▶ **Exercise prompt**: Every entry below should come back unchanged, except that the pictures are dropped.

:: Supplied material ::

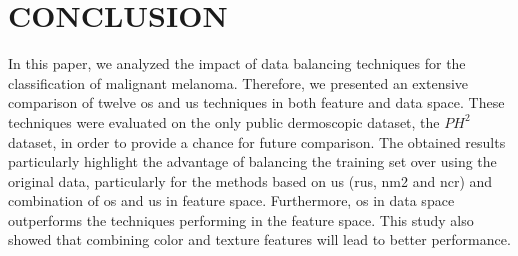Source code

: \graphicspath{ {./content/Experiments-results/figures/} }

\section{\uppercase{Conclusion}}
\label{sec:cons} 

\noindent In this paper, we analyzed the impact of data balancing techniques for the classification of malignant melanoma. 
Therefore, we presented an extensive comparison of twelve \ac{os} and \ac{us} techniques in both feature and data space. 
These techniques were evaluated on the only public dermoscopic dataset, the $PH^{2}$ dataset, in order to provide a chance for future comparison.
The obtained results particularly highlight the advantage of balancing the training set over using the original data, particularly for the methods based on \ac{us} (\ac{rus}, \ac{nm2} and \ac{ncr}) and combination of \ac{os} and \ac{us} in feature space.
Furthermore, \ac{os} in data space outperforms the techniques performing in the feature space.
This study also showed that combining color and texture features will lead to better performance.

:::

▶ **Written response**:
Source code

: \graphicspath{ {./content/Experiments-results/figures/} }

\section{\uppercase{Conclusion}}
\label{sec:cons} 

\noindent In this paper, we analyzed the impact of data balancing techniques for the classification of malignant melanoma. 
Therefore, we presented an extensive comparison of twelve \ac{os} and \ac{us} techniques in both feature and data space. 
These techniques were evaluated on the only public dermoscopic dataset, the $PH^{2}$ dataset, in order to provide a chance for future comparison.
The obtained results particularly highlight the advantage of balancing the training set over using the original data, particularly for the methods based on \ac{us} (\ac{rus}, \ac{nm2} and \ac{ncr}) and combination of \ac{os} and \ac{us} in feature space.
Furthermore, \ac{os} in data space outperforms the techniques performing in the feature space.
This study also showed that combining color and texture features will lead to better performance.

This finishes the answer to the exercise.